Gemma, whose colourful designs have featured in a range of materials from children’s books to CD covers, describes her illustrating style as “bold, fun and quirky”.
“I like to keep it as simple as possible as it makes it more accessible and I like to make it as colourful and vibrant as possible,” she says.
“I like to make people smile with my artwork and illustrations and to brighten up their day,” adds Gemma.
When creating new designs, she finds a lot of her inspiration in cartoon television shows, animated films, such as those by Studio Ghibli, video games, especially the low poly 3D aesthetics common in early games, and vintage illustrations like the work created by Alice and Martin Provensen and Charley Harper.
Gemma says she enjoys being able to work with a wide range of clients on so many different kinds of projects.
“Every project is different and I never know what’s going to drop into my email inbox next,” she tells Weekend.
The Loughborough University graduate also loves the creative process of starting with a sketch or idea and bringing it alive on the page. “I don’t always know what it’s going to turn out like. It’s amazing and surprising for me to see what appears on the page at the end.”
One of her recent projects has been creating an illustrated map of Shropshire depicting many of the county’s landmarks, wildlife, activities and history.
Among the features is a gingerbread man for the town of Market Drayton which has been known for baking the sweet treat since at least 1793, along with historical structures such as Ludlow Castle.
“I grew up in Warwickshire but I moved to Shropshire six years ago. I was sort of challenging myself on how much I had learned about my adoptive county and learning and researching about the county for what I could illustrate for each area. It was really fun,” explains Gemma whose favourite features on the map to draw were the Shropshire Mammoth and Shrewsbury-born Charles Darwin.
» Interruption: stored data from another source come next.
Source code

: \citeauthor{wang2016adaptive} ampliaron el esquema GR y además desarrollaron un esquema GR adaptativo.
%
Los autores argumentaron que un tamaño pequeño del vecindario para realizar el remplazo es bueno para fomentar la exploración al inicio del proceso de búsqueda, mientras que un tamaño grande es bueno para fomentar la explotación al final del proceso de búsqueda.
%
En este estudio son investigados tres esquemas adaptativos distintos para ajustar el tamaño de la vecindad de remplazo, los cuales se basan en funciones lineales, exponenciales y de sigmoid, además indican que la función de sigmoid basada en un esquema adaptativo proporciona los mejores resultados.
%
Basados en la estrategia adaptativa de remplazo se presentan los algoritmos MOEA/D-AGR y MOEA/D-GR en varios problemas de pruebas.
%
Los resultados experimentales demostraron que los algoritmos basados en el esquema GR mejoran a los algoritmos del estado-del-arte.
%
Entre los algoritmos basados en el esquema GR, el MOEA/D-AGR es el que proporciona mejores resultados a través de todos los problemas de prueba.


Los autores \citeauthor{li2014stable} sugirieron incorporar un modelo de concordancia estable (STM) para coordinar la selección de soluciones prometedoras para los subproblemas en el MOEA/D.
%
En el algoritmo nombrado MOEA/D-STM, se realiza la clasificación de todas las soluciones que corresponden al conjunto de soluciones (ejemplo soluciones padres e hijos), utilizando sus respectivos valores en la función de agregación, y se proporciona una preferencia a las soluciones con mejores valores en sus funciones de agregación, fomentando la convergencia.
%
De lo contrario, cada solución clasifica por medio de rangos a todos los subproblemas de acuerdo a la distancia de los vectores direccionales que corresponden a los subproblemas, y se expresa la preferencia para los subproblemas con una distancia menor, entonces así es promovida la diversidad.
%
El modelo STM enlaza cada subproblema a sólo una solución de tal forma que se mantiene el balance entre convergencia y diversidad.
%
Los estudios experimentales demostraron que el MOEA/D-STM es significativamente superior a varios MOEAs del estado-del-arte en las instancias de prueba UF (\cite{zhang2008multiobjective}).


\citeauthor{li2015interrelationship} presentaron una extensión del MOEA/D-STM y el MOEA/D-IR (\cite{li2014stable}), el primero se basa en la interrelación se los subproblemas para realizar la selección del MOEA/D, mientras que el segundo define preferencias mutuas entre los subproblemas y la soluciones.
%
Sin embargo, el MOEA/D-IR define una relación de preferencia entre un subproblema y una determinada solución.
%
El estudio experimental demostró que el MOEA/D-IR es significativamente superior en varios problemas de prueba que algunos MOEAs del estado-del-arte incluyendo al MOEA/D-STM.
She predominantly works digitally with an iPad for everything from the initial drawing through to the finished design but Gemma still picks up her sketch pad from time to time.
“I will usually sketch it first and then start playing with shapes and colours and trying to work out what’s going into the composition,” she tells Weekend.
Nature features frequently in her charming illustrations which have also featured in magazines.
“I draw a lot of outdoor scenes and peaceful scenes. There is also a lot of humour in my artwork, I like to make people smile and I think that comes through,” says Gemma who enjoys sketching in her garden.
One thing that has surprised her since starting out as an illustrator is the vast range of work she is commissioned to create.
“The work is a lot more varied than I was expecting. I’ve done work for CD covers and that’s something I never expected to do. It’s a voyage of discovery,” says Gemma.
Artist Andy Lowe commissioned the illustrator to create a CD cover illustration for his EP Forest Edge.
His music tells the tale of a boy who has lost his way and finds himself alone in a wintry wilderness and Gemma said she wanted to portray the boy upon his first discovery of the strange forest, with a hint of the mystery that hides inside it by using exaggerated perspective and ambient colours.
She has also worked with Sugarfree Books on its inaugural publication, a children’s picture book titled Gabe Faces Ignorance.
Written by L I Forsete and illustrated by Gemma, it addresses the subject of Islamophobia through the young characters Gabe and Sofia.
Gemma says she finds working on children’s books to be very rewarding and says it’s something she would like to do more of in the future.
“I would love to be able to work on more children’s books, especially fantasy books. I was always a kid who enjoyed myths, legends and fantasy so that would be ideal really,” she added.